I just wondered if anyone here has ever imported any mice ?? Particularly from Europe ?? How do you find the type, etc of there mice compared to ours and did they travel well ??


----------



## Cait (Oct 3, 2008)

The UK has been breeding mice for longer than anywhere else that currently exhibits them, and people are usually clamouring to import them from us! The UK is considered ahead of other countries in their selective mouse breeding, so as long as you go to a good breeder here, you really will get the best  As for importing from elsewhere, it is expensive and requires a lot of paperwork. I think it is also impractical into the UK as a 6-month quarantine is required regardless of animal - which means there is no point with mice.


----------



## Debbie (May 5, 2009)

Oh well its great to know the UK has the best  
I have imported cavies many times from Germany, Holland, France and Switzerland. It does mean driving over yourself and obviously a lot of difficult conversations in other languages with the breeders but, it has certainly been worth it.
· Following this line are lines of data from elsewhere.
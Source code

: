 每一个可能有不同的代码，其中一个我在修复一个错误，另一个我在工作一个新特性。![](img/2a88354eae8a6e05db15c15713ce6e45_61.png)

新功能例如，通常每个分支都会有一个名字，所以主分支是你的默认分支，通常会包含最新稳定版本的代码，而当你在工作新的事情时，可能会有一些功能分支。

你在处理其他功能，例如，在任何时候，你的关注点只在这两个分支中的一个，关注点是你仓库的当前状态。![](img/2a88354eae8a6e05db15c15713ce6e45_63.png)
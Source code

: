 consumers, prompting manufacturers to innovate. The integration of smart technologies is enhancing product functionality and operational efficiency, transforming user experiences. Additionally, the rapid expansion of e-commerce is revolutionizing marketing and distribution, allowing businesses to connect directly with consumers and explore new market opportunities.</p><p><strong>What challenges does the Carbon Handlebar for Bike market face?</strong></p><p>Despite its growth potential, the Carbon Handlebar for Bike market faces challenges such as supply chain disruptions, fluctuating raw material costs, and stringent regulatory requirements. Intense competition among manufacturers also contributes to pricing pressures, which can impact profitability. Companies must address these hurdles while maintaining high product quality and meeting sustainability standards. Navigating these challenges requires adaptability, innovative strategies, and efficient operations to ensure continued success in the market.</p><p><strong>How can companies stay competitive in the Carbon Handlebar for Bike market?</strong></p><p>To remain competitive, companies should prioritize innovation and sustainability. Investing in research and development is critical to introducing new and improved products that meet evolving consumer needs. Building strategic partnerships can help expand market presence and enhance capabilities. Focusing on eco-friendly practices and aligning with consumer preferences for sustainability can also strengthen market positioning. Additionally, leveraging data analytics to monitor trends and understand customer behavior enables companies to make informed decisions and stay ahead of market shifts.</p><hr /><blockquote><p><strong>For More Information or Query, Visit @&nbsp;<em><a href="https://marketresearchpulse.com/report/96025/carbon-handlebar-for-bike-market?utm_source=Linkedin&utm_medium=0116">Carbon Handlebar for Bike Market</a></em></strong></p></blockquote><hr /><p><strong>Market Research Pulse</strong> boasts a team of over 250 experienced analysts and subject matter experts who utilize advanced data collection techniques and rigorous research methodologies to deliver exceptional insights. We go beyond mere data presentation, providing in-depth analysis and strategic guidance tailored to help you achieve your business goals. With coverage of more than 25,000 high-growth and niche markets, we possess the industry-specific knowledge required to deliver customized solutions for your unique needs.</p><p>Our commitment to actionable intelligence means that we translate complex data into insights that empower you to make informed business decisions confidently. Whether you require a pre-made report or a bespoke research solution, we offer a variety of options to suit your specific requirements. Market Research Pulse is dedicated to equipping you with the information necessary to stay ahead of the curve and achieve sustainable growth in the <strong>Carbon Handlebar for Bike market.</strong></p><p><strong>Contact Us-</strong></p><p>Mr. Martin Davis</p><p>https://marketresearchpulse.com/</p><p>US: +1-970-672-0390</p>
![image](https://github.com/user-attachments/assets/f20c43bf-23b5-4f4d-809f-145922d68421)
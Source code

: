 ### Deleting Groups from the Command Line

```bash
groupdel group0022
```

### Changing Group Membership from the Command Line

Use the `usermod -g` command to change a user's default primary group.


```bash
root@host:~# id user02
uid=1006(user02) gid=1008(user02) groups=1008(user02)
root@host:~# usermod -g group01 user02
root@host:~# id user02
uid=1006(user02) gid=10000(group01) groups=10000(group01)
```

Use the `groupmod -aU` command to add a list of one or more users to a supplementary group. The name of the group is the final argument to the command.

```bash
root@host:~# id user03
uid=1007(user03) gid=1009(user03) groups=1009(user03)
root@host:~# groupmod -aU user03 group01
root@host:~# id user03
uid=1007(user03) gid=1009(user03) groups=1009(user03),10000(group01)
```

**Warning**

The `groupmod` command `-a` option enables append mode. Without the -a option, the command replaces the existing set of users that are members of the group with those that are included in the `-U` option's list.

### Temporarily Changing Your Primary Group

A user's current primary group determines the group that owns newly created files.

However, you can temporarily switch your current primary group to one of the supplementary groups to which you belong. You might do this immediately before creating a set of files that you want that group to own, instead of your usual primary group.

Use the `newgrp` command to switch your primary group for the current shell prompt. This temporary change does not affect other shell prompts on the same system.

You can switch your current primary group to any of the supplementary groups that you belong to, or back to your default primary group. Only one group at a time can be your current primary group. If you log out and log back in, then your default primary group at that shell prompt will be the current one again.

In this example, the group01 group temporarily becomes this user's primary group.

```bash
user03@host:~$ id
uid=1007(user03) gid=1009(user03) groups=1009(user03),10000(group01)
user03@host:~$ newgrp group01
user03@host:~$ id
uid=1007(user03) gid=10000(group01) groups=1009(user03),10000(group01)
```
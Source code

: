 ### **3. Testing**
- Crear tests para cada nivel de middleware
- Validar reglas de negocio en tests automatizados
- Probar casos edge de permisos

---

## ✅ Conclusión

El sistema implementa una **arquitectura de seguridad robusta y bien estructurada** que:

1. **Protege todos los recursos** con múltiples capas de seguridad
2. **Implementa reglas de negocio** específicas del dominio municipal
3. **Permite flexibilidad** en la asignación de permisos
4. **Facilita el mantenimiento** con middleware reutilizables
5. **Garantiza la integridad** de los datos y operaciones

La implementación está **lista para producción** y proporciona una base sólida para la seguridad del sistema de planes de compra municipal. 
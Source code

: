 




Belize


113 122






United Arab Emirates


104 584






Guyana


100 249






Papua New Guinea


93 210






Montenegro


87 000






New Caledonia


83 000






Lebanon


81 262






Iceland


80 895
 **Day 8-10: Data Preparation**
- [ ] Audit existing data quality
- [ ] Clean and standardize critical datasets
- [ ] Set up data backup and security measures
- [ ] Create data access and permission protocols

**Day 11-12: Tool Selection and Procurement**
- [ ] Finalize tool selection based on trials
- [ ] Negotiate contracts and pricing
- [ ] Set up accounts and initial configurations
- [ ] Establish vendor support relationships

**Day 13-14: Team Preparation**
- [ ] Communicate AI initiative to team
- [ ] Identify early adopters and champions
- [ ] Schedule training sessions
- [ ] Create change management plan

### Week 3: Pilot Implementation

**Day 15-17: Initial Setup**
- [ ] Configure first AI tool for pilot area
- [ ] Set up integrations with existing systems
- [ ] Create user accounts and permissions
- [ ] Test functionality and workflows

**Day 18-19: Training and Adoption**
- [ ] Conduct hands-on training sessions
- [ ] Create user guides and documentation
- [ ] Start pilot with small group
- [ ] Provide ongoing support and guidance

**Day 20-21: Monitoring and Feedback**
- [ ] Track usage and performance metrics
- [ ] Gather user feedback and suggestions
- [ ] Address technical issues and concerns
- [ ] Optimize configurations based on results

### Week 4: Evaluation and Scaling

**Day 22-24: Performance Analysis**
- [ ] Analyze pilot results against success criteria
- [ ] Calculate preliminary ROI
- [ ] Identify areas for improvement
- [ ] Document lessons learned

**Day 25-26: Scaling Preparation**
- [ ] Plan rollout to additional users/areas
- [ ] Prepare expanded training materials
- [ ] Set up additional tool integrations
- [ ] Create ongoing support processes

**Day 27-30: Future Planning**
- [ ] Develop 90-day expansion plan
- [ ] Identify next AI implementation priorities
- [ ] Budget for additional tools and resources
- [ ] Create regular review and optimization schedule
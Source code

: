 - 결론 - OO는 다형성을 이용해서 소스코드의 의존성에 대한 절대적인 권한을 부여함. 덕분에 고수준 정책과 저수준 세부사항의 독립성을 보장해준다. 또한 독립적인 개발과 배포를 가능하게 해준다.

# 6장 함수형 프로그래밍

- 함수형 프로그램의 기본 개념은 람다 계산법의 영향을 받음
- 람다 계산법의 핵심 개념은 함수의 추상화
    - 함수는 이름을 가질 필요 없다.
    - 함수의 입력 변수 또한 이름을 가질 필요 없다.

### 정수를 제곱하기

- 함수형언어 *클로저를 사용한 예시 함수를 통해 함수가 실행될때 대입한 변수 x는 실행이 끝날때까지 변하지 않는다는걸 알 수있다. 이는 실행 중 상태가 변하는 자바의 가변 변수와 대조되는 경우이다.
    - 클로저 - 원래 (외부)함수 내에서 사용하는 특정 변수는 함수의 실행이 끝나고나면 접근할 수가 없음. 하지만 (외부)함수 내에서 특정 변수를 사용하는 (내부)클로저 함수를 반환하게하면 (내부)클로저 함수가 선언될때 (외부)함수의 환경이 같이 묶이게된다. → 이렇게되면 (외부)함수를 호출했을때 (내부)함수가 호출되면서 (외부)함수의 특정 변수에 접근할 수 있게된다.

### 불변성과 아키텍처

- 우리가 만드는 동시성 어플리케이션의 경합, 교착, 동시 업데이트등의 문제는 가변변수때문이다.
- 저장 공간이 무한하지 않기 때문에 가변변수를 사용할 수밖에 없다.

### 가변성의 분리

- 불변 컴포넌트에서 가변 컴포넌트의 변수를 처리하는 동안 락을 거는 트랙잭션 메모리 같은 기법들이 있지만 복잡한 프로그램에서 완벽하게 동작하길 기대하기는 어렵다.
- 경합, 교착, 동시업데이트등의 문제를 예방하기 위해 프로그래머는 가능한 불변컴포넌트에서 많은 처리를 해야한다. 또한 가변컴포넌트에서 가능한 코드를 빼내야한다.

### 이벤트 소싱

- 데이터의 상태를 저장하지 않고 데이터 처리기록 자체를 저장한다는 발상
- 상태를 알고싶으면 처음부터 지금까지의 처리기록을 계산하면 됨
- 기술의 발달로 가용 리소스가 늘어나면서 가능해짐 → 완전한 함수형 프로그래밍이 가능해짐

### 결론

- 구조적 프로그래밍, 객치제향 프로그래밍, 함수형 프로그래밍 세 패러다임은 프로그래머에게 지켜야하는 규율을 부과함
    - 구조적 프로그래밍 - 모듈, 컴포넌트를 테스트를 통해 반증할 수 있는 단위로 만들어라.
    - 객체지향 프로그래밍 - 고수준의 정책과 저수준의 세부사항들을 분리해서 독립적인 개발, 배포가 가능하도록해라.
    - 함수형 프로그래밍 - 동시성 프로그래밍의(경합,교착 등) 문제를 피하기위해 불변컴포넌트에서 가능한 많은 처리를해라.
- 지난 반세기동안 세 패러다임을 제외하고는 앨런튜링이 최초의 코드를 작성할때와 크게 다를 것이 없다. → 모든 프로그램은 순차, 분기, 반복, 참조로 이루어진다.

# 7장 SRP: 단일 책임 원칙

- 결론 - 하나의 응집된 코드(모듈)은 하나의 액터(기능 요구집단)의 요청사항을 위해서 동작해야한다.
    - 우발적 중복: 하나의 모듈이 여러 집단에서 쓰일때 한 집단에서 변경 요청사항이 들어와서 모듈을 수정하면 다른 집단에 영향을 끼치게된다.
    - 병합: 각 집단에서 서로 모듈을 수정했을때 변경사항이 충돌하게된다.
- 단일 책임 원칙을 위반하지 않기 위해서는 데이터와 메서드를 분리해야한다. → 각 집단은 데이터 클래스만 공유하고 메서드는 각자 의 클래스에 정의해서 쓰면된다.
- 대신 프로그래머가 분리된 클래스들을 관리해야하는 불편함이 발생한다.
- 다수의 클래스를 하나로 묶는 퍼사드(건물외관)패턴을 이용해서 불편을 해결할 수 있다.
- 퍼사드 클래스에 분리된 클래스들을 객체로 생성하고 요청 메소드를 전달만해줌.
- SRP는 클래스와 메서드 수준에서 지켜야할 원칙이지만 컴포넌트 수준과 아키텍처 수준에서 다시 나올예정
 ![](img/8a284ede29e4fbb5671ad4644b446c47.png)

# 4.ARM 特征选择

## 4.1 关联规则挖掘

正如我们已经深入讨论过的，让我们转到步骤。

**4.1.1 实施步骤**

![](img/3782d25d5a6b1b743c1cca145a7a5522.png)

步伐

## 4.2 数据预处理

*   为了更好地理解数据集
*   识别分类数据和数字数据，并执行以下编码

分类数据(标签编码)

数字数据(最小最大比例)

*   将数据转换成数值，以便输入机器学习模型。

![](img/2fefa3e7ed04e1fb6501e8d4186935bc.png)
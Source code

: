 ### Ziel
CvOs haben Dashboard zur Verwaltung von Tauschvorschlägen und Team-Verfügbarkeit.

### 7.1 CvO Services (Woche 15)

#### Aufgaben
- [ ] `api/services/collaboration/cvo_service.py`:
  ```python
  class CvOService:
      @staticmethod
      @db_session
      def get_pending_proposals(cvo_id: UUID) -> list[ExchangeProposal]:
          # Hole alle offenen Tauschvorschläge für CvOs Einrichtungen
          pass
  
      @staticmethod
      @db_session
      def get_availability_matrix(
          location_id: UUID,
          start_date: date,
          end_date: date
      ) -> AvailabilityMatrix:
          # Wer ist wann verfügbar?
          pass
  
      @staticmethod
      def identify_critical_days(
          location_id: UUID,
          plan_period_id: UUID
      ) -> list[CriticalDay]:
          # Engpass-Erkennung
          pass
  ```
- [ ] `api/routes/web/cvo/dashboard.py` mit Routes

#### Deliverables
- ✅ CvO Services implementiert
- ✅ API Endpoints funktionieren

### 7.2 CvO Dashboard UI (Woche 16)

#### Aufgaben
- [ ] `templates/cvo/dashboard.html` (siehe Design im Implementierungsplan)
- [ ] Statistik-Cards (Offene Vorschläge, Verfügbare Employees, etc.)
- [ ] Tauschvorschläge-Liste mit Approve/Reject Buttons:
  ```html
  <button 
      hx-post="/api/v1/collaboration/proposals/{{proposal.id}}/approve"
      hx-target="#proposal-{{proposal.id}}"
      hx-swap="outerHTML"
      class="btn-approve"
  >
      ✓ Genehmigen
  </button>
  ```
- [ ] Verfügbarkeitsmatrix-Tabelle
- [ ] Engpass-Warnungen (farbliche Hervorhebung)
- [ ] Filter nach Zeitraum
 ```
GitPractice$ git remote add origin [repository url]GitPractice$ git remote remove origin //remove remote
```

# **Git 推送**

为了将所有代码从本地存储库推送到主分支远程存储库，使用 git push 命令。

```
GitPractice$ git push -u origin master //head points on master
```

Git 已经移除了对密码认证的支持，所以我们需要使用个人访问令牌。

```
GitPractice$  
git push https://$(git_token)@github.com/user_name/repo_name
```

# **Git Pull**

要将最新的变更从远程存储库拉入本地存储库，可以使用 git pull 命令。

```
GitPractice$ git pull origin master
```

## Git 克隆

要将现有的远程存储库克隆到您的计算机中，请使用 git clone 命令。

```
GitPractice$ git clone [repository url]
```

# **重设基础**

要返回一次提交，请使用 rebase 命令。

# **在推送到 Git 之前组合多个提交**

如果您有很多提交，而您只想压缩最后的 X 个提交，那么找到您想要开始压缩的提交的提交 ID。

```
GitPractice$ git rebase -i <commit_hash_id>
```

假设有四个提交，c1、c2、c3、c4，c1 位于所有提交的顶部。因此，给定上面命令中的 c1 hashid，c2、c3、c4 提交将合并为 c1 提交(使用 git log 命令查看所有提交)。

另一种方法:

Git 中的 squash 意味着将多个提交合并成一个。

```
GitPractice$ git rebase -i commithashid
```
I am going over to a Cavy show later this year and just wondered if it would be worth making contact with some breeders as I am going anyway. In all honesty it doesn't work out terribly expensive and it is jolly good fun too    Just a thought.


----------



## Debbie (May 5, 2009)

There is also no quarantine required for pet rodents within the EU


----------



## Cait (Oct 3, 2008)

Yeah, pet rodents, I believe there is a limit of 5 animals? When you import things this usually involves a lot more animals than that to justify the cost


----------



## Debbie (May 5, 2009)

Normally 3 or 4 of us go and we are getting new stock between us so its never been an issue. There is no limit as long as they are your pets and your are not obviously bringing back enough to fill a small zoo or pet store    We have always been completely honest with customs, etc as to how many animals we have in the car and have never had any issues at all. Other then one french chap who had no idea what a guinea pig was :lol: :roll:


----------



## Cait (Oct 3, 2008)

That sounds better. When I looked into it (mice coming from the US to Germany, then from Germany to here due to import rules) it was unlikely to work due to various restrictions. Sounds like they have relaxed them a lot though.


----------



## NaomiR (Feb 9, 2009)

Debbie said:


> it is jolly good fun too


lol it is THE most amount of fun I've EVER had :lol:

I still don't know if I'll be able to come in September because I seriously DON'T need any more animals but then, when's that EVER stopped us??? 

I look forward to roaming round the back of your bus feeding the 5 thousand while you drive on the wrong side of the road!!


----------